Now, there is another source of feedback. Epsilon is quite lazy and gets annoyed whenever her father tells her to place markers far away from the center of the wall, where the ladder rests. She also doesn’t like it when he is too strict about where the markers should be placed, as then she feels she doesn’t have enough responsibility. Equally, if her father professes little confidence in where the markers should go, she feels like she’s the one doing all the work! His confidence in the marker placements that he provides has to be just right for her to be happy.

To compensate for her annoyance, her father pays her more to do the job whenever he doesn’t stick to these rules. On the balance sheet, this expense is listed as his kitty-loss (KL) divulgence. He therefore needs to be careful that he doesn’t end up paying his daughter too much while also monitoring the loss of revenue at the ticket office. After training with these simple changes, Mr. N. Coder once again tries his strategy of placing markers on portions of the wall that are empty, so that Mr. D. Coder can regenerate these points as original artwork.

Some of these points are shown in Figure 3-10, along with the generated images.

Figure 3-10. Artwork from the new exhibition

Much better! The crowds arrive in great waves to see this new, exciting generative art and are amazed by the originality and diversity of the paintings.

Building a Variational Autoencoder

The previous story showed how, with a few simple changes, the art exhibition could be transformed into a successful generative process. Let’s now try to understand mathematically what we need to do to our autoencoder to convert it into a variational autoencoder and thus make it a truly generative model.

There are actually only two parts that we need to change: the encoder and the loss function.

The Encoder

In an autoencoder, each image is mapped directly to one point in the latent space. In a variational autoencoder, each image is instead mapped to a multivariate normal distribution around a point in the latent space, as shown in Figure 3-11.

Figure 3-11. The difference between the encoder in an autoencoder and a variational autoencoder

Variational autoencoders assume that there is no correlation between any of the dimensions in the latent space and therefore that the covariance matrix is diagonal. This means the encoder only needs to map each input to a mean vector and a variance vector and does not need to worry about covariance between dimensions. We also choose to map to the logarithm of the variance, as this can take any real number in the range (– ∞, ∞), matching the natural output range from a neural network unit, whereas variance values are always positive.

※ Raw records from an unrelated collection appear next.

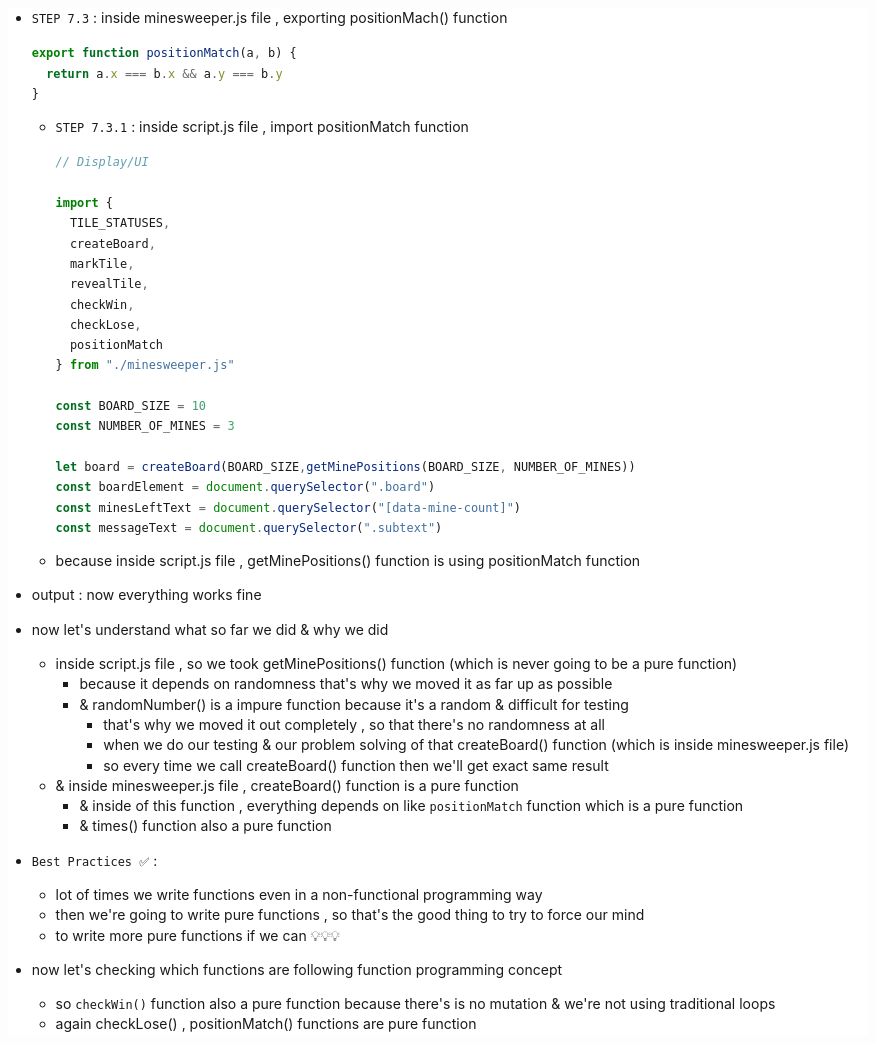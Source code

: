   - `STEP 7.3` : inside minesweeper.js file , exporting positionMach() function
      ```js
      export function positionMatch(a, b) {
        return a.x === b.x && a.y === b.y 
      } 
      ```

    - `STEP 7.3.1` : inside script.js file , import positionMatch function
      ```js
      // Display/UI

      import {
        TILE_STATUSES,
        createBoard,
        markTile,
        revealTile,
        checkWin,
        checkLose,
        positionMatch
      } from "./minesweeper.js"

      const BOARD_SIZE = 10
      const NUMBER_OF_MINES = 3

      let board = createBoard(BOARD_SIZE,getMinePositions(BOARD_SIZE, NUMBER_OF_MINES))
      const boardElement = document.querySelector(".board")
      const minesLeftText = document.querySelector("[data-mine-count]")
      const messageText = document.querySelector(".subtext")
      ```

    - because inside script.js file , getMinePositions() function is using positionMatch function

  - output : now everything works fine

  - now let's understand what so far we did & why we did
    - inside script.js file , so we took getMinePositions() function (which is never going to be a pure function)
      - because it depends on randomness that's why we moved it as far up as possible
      - & randomNumber() is a impure function because it's a random & difficult for testing 
        - that's why we moved it out completely , so that there's no randomness at all 
        - when we do our testing & our problem solving of that createBoard() function (which is inside minesweeper.js file)
        - so every time we call createBoard() function then we'll get exact same result
    - & inside minesweeper.js file , createBoard() function is a pure function 
      - & inside of this function , everything depends on like `positionMatch` function which is a pure function
      - & times() function also a pure function 

- `Best Practices ✅` : 
  - lot of times we write functions even in a non-functional programming way
  - then we're going to write pure functions , so that's the good thing to try to force our mind
  - to write more pure functions if we can 💡💡💡
  
- now let's checking which functions are following function programming concept 
  - so `checkWin()` function also a pure function because there's is no mutation & we're not using traditional loops
  - again checkLose() , positionMatch() functions are pure function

To summarize, the encoder will take each input image and encode it to two vectors, mu and log_var which together define a multivariate normal distribution in the latent space:

mu

The mean point of the distribution.

log_var

The logarithm of the variance of each dimension.

To encode an image into a specific point z in the latent space, we can sample from this distribution, using the following equation:

z = mu + sigma * epsilon

where4

sigma = exp(log_var / 2)

epsilon is a point sampled from the standard normal distribution.

Relating this back to our story, mu represents Mr. N. Coder’s opinion of where the marker should appear on the wall. epsilon is his daughter’s random choice of how far away from mu the marker should be placed, scaled by sigma, Mr. N. Coder’s confidence in the marker’s position.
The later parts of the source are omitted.